Maschere di carta – episodio 2

Maschere di carta – episodio 3

Maschere di carta – episodio 4

Maschere di carta – episodio 5

A New York, Ryan aveva una compagna, fatto che nella sua mente avrebbe significato la consacrazione definitiva di un ex sfigato che poi era diventato popolare e aveva raggiunto il successo. Quella relazione gli mostrò invece l’ineluttabilità del suo animo, facendogli provare negli ultimi momenti, il più profondo senso di sconforto e sconfitta, facendo emergere con chiarezza il significato della parola fine. Oltre la fine non c’è più nulla, eppure dopo la fine, le cose continuano. Sempre. La donna con cui Ryan aveva vissuto la sua prima relazione importante, era più alta di lui.

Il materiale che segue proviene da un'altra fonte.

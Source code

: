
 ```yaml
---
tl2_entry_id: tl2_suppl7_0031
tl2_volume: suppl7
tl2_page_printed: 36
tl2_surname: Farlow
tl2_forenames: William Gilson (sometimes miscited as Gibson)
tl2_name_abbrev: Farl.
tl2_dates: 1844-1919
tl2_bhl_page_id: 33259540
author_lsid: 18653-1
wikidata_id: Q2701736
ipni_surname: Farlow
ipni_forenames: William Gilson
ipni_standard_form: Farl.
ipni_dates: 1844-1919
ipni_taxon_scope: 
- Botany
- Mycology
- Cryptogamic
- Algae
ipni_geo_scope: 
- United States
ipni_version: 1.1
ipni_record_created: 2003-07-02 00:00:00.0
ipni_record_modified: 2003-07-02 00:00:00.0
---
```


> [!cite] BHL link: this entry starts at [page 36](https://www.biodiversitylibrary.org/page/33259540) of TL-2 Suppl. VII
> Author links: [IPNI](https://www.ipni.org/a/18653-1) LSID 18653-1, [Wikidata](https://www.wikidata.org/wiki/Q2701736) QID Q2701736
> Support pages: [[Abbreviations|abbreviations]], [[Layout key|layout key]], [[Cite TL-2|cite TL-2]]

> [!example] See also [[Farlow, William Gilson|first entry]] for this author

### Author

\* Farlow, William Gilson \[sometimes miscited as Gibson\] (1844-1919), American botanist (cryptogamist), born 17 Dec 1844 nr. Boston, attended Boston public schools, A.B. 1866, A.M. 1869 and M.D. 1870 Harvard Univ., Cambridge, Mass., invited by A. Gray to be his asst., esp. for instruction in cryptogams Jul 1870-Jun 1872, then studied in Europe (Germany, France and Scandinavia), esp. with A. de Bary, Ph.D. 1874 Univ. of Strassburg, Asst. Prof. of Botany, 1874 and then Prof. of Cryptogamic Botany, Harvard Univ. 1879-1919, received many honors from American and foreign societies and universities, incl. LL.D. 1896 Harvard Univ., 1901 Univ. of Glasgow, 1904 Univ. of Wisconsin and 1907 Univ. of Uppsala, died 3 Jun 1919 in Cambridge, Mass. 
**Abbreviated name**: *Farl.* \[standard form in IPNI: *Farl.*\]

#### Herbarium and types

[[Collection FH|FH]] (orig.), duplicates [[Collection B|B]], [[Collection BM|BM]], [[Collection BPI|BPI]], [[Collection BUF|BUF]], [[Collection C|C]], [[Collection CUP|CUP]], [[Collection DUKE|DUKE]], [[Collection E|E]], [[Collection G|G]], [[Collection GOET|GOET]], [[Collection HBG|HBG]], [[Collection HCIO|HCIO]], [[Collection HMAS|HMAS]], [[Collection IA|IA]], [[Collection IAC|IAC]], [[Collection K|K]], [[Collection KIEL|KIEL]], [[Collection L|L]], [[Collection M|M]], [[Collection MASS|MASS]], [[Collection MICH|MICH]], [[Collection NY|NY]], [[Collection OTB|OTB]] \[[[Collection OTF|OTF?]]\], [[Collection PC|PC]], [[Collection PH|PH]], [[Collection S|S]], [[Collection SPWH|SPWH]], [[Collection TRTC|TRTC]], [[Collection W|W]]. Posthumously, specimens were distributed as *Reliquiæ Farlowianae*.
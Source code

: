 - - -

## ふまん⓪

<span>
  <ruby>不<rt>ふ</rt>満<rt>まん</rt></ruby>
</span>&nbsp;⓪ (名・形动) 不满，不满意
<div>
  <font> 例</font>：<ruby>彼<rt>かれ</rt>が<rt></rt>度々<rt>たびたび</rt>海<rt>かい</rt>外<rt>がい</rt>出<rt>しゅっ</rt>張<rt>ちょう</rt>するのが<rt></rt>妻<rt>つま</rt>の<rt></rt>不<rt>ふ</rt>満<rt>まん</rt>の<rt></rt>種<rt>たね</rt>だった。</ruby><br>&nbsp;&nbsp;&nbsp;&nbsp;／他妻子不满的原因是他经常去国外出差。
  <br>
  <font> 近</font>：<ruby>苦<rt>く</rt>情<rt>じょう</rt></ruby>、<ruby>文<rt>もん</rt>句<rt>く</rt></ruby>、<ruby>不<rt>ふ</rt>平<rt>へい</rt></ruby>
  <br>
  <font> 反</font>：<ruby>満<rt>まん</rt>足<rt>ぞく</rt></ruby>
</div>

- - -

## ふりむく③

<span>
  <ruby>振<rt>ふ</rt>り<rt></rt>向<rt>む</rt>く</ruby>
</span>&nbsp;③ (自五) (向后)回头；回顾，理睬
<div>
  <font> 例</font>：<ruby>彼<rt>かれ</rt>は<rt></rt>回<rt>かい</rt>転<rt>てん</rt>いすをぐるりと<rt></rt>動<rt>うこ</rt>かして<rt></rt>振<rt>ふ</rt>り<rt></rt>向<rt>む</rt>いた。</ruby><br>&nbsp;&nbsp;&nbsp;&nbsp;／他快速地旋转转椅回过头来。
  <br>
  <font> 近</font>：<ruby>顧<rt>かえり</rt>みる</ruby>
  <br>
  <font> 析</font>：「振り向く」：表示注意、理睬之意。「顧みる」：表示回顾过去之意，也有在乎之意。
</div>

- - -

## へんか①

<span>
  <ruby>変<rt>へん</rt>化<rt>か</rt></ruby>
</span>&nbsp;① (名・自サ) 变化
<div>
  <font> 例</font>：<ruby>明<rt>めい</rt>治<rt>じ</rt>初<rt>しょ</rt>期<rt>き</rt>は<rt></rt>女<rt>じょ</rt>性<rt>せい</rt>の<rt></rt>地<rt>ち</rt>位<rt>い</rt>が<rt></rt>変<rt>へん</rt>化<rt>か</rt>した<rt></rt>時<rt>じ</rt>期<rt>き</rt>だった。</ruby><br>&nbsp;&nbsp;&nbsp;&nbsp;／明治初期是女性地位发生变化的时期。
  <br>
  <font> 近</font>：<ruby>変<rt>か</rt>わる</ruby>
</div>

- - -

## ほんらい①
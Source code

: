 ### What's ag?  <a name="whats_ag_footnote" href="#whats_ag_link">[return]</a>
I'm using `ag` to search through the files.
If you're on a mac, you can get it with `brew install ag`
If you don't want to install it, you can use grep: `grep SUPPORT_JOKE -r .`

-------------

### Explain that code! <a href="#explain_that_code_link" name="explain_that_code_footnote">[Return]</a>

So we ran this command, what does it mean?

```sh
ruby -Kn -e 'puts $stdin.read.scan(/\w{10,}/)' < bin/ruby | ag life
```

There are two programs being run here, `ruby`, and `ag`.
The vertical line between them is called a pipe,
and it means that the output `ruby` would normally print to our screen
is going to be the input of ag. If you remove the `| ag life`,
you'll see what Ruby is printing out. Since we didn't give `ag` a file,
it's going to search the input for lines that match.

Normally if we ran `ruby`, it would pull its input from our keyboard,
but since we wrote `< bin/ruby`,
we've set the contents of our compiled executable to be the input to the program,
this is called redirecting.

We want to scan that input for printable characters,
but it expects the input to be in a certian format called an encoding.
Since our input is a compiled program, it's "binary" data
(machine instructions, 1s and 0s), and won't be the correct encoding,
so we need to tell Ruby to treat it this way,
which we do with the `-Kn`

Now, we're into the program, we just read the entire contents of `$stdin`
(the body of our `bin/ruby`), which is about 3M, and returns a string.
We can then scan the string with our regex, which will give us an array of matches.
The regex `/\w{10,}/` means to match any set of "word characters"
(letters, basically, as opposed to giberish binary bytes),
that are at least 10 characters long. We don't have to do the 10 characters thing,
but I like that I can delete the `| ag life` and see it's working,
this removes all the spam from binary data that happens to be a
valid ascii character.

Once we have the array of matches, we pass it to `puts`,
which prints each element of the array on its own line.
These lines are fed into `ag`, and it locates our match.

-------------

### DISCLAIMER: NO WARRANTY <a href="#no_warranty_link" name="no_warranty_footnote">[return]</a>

Non solo, era anche americana e rossa di capelli, tutte caratteristiche che Ryan detestava. Ed era un avvocato. Ryan detesta gli avvocati, anche se lui stesso è laureato in legge e iscritto all’albo. Ma lui odia il concetto di legge, della morale dell’uomo, dell’autorità. E lei era un avvocato penalista, la categoria che odia di più in assoluto. Come si può avere una morale ed essere un avvocato penalista? Come si può avere una morale. La morale è un costrutto semplificato al quale le persone si affidano per prendere una decisione che altrimenti non saprebbero valutare. Accettare una morale è come delegare se stessi, cedere in subaffitto il libero arbitrio. Ma l’avvocato penalista vive in modo amorale in un mondo morale, perché la sua morale è che tutti i comportamenti debbano essere giustificati.

Nell’intimo del più profondo di sé, Ryan sente un disperato bisogno di un avvocato penalista.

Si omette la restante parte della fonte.